*Problem description:* Using the data below, work out how many lines contain the word "Truth", then state that number without comment.

(Dataset entries)
┏━━

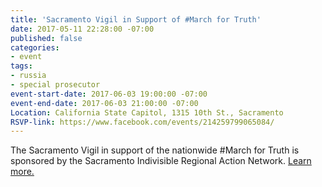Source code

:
 ```yaml
---
title: 'Sacramento Vigil in Support of #March for Truth'
date: 2017-05-11 22:28:00 -07:00
published: false
categories:
- event
tags:
- russia
- special prosecutor
event-start-date: 2017-06-03 19:00:00 -07:00
event-end-date: 2017-06-03 21:00:00 -07:00
Location: California State Capitol, 1315 10th St., Sacramento
RSVP-link: https://www.facebook.com/events/214259799065084/
---
```


The Sacramento Vigil in support of the nationwide #March for Truth is sponsored by the Sacramento Indivisible Regional Action Network. [Learn more.](https://www.facebook.com/events/214259799065084/)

┗━━

*Your response:* 2